Sauf de bien rares exceptions, les Essais défient absolument l'analyse. De liaison véritable, il n'y en a nulle part; Montaigne s'abandonne à tout moment, il accueille les digressions, il fait des parenthèses interminables, il cite et il commente à propos ou hors de propos, c'est le désordre le plus complet. Ce qu'on pourrait dire de mieux de ces causeries à bâtons rompus, c'est que ce sont des mémoires autobiographiques d'une nature toute particulière; il serait permis de les intituler : Souvenirs et réflexions d'un liseur, ou encore Voyage de Montaigne autour de sa librairie. Classer ses idées lui était bien facile de 1580 à 1588, et justement c'est lui qui dira en 1588, dans son chapitre sur l'art de conférer :

« Tout un jour je contesterai paisiblement si la conduite du débat se conduit avec ordre. Ce n'est pas tant la force et la subtilité que je demande comme l'ordre. »

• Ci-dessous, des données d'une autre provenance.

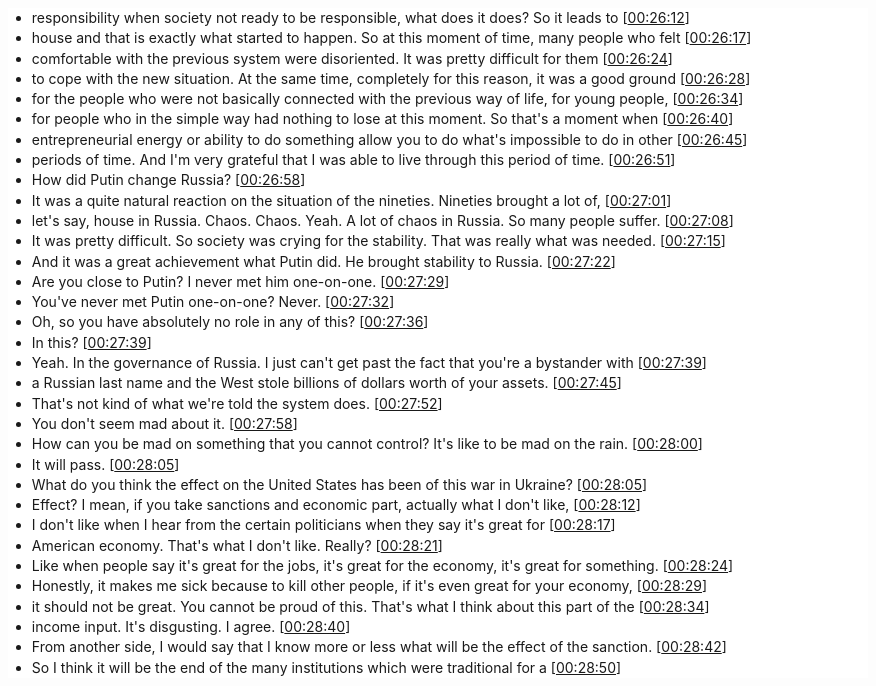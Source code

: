 *  responsibility when society not ready to be responsible, what does it does? So it leads to [[00:26:12](https://www.youtube.com/watch?v=SKL6YDtAAB8&t=1572.32s)]
*  house and that is exactly what started to happen. So at this moment of time, many people who felt [[00:26:17](https://www.youtube.com/watch?v=SKL6YDtAAB8&t=1577.6s)]
*  comfortable with the previous system were disoriented. It was pretty difficult for them [[00:26:24](https://www.youtube.com/watch?v=SKL6YDtAAB8&t=1584.0s)]
*  to cope with the new situation. At the same time, completely for this reason, it was a good ground [[00:26:28](https://www.youtube.com/watch?v=SKL6YDtAAB8&t=1588.56s)]
*  for the people who were not basically connected with the previous way of life, for young people, [[00:26:34](https://www.youtube.com/watch?v=SKL6YDtAAB8&t=1594.96s)]
*  for people who in the simple way had nothing to lose at this moment. So that's a moment when [[00:26:40](https://www.youtube.com/watch?v=SKL6YDtAAB8&t=1600.64s)]
*  entrepreneurial energy or ability to do something allow you to do what's impossible to do in other [[00:26:45](https://www.youtube.com/watch?v=SKL6YDtAAB8&t=1605.68s)]
*  periods of time. And I'm very grateful that I was able to live through this period of time. [[00:26:51](https://www.youtube.com/watch?v=SKL6YDtAAB8&t=1611.68s)]
*  How did Putin change Russia? [[00:26:58](https://www.youtube.com/watch?v=SKL6YDtAAB8&t=1618.16s)]
*  It was a quite natural reaction on the situation of the nineties. Nineties brought a lot of, [[00:27:01](https://www.youtube.com/watch?v=SKL6YDtAAB8&t=1621.28s)]
*  let's say, house in Russia. Chaos. Chaos. Yeah. A lot of chaos in Russia. So many people suffer. [[00:27:08](https://www.youtube.com/watch?v=SKL6YDtAAB8&t=1628.8s)]
*  It was pretty difficult. So society was crying for the stability. That was really what was needed. [[00:27:15](https://www.youtube.com/watch?v=SKL6YDtAAB8&t=1635.2s)]
*  And it was a great achievement what Putin did. He brought stability to Russia. [[00:27:22](https://www.youtube.com/watch?v=SKL6YDtAAB8&t=1642.72s)]
*  Are you close to Putin? I never met him one-on-one. [[00:27:29](https://www.youtube.com/watch?v=SKL6YDtAAB8&t=1649.76s)]
*  You've never met Putin one-on-one? Never. [[00:27:32](https://www.youtube.com/watch?v=SKL6YDtAAB8&t=1652.8s)]
*  Oh, so you have absolutely no role in any of this? [[00:27:36](https://www.youtube.com/watch?v=SKL6YDtAAB8&t=1656.0s)]
*  In this? [[00:27:39](https://www.youtube.com/watch?v=SKL6YDtAAB8&t=1659.1200000000001s)]
*  Yeah. In the governance of Russia. I just can't get past the fact that you're a bystander with [[00:27:39](https://www.youtube.com/watch?v=SKL6YDtAAB8&t=1659.92s)]
*  a Russian last name and the West stole billions of dollars worth of your assets. [[00:27:45](https://www.youtube.com/watch?v=SKL6YDtAAB8&t=1665.92s)]
*  That's not kind of what we're told the system does. [[00:27:52](https://www.youtube.com/watch?v=SKL6YDtAAB8&t=1672.4s)]
*  You don't seem mad about it. [[00:27:58](https://www.youtube.com/watch?v=SKL6YDtAAB8&t=1678.24s)]
*  How can you be mad on something that you cannot control? It's like to be mad on the rain. [[00:28:00](https://www.youtube.com/watch?v=SKL6YDtAAB8&t=1680.24s)]
*  It will pass. [[00:28:05](https://www.youtube.com/watch?v=SKL6YDtAAB8&t=1685.1200000000001s)]
*  What do you think the effect on the United States has been of this war in Ukraine? [[00:28:05](https://www.youtube.com/watch?v=SKL6YDtAAB8&t=1685.76s)]
*  Effect? I mean, if you take sanctions and economic part, actually what I don't like, [[00:28:12](https://www.youtube.com/watch?v=SKL6YDtAAB8&t=1692.08s)]
*  I don't like when I hear from the certain politicians when they say it's great for [[00:28:17](https://www.youtube.com/watch?v=SKL6YDtAAB8&t=1697.68s)]
*  American economy. That's what I don't like. Really? [[00:28:21](https://www.youtube.com/watch?v=SKL6YDtAAB8&t=1701.28s)]
*  Like when people say it's great for the jobs, it's great for the economy, it's great for something. [[00:28:24](https://www.youtube.com/watch?v=SKL6YDtAAB8&t=1704.48s)]
*  Honestly, it makes me sick because to kill other people, if it's even great for your economy, [[00:28:29](https://www.youtube.com/watch?v=SKL6YDtAAB8&t=1709.6s)]
*  it should not be great. You cannot be proud of this. That's what I think about this part of the [[00:28:34](https://www.youtube.com/watch?v=SKL6YDtAAB8&t=1714.72s)]
*  income input. It's disgusting. I agree. [[00:28:40](https://www.youtube.com/watch?v=SKL6YDtAAB8&t=1720.08s)]
*  From another side, I would say that I know more or less what will be the effect of the sanction. [[00:28:42](https://www.youtube.com/watch?v=SKL6YDtAAB8&t=1722.8s)]
*  So I think it will be the end of the many institutions which were traditional for a [[00:28:50](https://www.youtube.com/watch?v=SKL6YDtAAB8&t=1730.72s)]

Cet ordre qu'il appréciait si fort, il ne l'a admis nulle part dans ses Essais; il a même fait en sorte de lui substituer une sorte de chaos, et en voici une preuve assez curieuse. En 1588, lorsqu'il ajouta un troisième livre aux deux autres, il devait avertir le lecteur et placer au début de ce troisième livre une sorte de préface. Elle y est, mais où donc? au chapitre IX, et au beau milieu de ce chapitre. C'est là en effet que se trouvent perdus ces mots : 
« Laisse, lecteur, courir encore ce coup d'essay et ce troisième alongeail du reste des pièces de ma peinture. J'adjoute, mais je ne corrige pas, etc. » 
Cacher son plan, tel a été le plan de Montaigne, et cela parce qu'il voulait éviter le ton doctoral des pédants ses ennemis, parce que son plus grand désir était d'offrir à ses lecteurs un livre de chevet, un de ces ouvrages de prédilection sur lesquels on s'endort, qu'on emporte avec soi, même à la promenade, qu'on ouvre au hasard, qu'on prend, qu'on laisse et qu'on reprend encore.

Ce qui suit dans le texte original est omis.